Abstract

The administration of intravenous lidocaine during the peri-operative period may improve pain management after paediatric surgery. To explore the decrease in postoperative pain intensity and opioid consumption associated with peri-operative lidocaine administration in the paediatric population. A systematic review with meta-analysis of randomised controlled trials and a Grading of Recommendations Assessment, Development and Evaluation (GRADE) analysis. Extensive literature review. This study includes clinical trials conducted during surgery that examined the effect of intravenous lidocaine compared with placebo on postoperative pain management.

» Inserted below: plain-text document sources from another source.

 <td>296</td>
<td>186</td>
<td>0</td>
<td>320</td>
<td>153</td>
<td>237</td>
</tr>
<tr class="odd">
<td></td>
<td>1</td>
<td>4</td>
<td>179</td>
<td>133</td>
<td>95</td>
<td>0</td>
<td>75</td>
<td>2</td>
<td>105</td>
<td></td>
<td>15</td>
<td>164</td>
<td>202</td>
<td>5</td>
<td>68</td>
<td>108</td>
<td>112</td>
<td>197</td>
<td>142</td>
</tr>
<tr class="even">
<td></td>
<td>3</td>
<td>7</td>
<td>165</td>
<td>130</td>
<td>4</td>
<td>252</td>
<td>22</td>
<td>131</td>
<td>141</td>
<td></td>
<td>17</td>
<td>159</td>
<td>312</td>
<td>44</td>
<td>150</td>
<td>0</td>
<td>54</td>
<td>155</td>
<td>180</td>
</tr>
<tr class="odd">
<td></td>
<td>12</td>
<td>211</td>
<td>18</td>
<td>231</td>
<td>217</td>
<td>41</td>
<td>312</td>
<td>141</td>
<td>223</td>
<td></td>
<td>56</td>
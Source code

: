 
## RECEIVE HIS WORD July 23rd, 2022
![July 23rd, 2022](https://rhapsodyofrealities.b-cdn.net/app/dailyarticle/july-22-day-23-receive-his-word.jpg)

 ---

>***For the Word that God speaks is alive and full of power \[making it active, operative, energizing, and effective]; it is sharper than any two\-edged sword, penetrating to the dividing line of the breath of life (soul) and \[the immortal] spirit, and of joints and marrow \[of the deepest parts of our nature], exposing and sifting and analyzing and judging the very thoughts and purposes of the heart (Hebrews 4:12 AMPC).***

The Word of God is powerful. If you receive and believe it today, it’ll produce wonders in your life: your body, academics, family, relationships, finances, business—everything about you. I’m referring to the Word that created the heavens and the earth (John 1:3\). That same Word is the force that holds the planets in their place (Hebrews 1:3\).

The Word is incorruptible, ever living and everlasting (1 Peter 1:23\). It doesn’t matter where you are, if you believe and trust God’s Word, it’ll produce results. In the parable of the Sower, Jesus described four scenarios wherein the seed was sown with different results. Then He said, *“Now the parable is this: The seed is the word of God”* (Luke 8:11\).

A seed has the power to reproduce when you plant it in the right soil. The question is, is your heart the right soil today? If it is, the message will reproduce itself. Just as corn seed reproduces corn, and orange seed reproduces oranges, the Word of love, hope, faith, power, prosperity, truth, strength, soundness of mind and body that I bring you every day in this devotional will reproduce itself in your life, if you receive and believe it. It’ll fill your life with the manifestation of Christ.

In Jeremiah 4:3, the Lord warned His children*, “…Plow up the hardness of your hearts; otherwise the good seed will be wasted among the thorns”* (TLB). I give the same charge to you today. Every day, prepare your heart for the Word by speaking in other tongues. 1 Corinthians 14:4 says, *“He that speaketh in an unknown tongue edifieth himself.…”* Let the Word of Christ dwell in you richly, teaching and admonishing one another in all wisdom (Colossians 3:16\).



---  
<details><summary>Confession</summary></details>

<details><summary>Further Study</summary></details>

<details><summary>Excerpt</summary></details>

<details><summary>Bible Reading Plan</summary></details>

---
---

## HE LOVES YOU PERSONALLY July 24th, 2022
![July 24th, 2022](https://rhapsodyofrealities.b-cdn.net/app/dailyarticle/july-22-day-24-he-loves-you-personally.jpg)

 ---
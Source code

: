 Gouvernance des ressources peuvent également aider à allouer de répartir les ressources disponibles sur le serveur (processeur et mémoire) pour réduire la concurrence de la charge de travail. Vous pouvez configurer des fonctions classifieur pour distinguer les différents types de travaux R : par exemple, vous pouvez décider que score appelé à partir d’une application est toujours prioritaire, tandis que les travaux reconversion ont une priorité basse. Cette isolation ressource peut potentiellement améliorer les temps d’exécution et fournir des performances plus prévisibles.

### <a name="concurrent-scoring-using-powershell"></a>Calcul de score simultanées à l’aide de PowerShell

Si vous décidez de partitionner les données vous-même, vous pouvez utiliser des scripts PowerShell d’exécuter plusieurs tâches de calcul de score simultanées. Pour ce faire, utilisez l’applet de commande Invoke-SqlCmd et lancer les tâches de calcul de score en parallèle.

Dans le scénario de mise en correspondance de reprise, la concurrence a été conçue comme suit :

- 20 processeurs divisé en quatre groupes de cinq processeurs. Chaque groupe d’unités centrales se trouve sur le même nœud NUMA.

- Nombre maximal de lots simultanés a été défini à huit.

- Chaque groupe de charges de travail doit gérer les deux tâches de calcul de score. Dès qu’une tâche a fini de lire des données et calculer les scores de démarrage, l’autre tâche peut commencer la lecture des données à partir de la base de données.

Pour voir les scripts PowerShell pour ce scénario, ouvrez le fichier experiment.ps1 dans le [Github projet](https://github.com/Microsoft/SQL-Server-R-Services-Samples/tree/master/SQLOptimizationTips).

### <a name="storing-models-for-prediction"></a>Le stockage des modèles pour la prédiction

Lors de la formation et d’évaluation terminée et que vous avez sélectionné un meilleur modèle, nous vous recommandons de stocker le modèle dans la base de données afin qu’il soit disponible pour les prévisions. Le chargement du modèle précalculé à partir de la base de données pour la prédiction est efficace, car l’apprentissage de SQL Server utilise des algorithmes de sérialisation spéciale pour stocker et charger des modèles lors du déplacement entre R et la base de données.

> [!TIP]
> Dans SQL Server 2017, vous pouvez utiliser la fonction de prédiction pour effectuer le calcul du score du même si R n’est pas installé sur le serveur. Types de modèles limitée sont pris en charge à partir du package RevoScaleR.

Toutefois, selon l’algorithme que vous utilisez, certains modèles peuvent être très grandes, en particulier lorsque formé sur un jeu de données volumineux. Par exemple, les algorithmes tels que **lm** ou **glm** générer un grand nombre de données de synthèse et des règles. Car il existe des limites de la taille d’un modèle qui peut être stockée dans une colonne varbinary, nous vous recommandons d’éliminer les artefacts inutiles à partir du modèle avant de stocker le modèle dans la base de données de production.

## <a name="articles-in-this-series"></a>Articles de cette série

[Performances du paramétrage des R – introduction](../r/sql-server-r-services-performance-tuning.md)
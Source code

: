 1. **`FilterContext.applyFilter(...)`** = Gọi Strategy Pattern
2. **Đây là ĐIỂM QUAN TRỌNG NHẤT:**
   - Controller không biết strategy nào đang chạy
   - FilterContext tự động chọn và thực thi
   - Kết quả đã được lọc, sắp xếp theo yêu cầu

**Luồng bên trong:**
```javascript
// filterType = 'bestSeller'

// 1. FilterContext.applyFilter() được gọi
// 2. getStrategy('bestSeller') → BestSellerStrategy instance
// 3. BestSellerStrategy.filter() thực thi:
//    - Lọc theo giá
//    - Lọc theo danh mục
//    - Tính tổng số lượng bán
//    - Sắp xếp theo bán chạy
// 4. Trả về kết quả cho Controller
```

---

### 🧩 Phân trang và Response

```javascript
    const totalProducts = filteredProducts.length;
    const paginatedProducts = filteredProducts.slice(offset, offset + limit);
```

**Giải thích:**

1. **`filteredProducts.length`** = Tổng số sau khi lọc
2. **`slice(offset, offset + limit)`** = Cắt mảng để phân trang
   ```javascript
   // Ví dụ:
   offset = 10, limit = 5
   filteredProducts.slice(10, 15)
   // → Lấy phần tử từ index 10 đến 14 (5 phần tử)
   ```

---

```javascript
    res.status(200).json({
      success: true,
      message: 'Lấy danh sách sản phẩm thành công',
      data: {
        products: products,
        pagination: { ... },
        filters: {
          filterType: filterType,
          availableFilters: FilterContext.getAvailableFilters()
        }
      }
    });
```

Lidocaine administration decreased pain intensity in PACU (standardised mean difference (SMD) = -1.89 [-3.75, -0.03], I2 = 97%, P of I2 < 0.001) and on postoperative day 1 (SMD = -2.02 [-3.37, -0.66], I2 = 96%, P of I2 < 0.001, number of studies = 5). Lidocaine was associated with a decrease in opioid consumption on postoperative day 1 (SMD = -1.2 [-2.19, -0.2], I2 = 93%, P of I2 < 0.001) but not on postoperative day 2 (SMD = -1.73 [-3.9, 0.44], I2 = 96%, P of I2 < 0.001). GRADE analyses resulted in low-quality results. Subgroup analyses revealed that pain intensity in PACU and opioid consumption on postoperative day 1 decreased when lidocaine was administered during both the intra-operative and postoperative periods. The use of lidocaine is associated with improved pain management. However, further studies are needed to increase the level of evidence and determine the optimal administration regimen for pain management.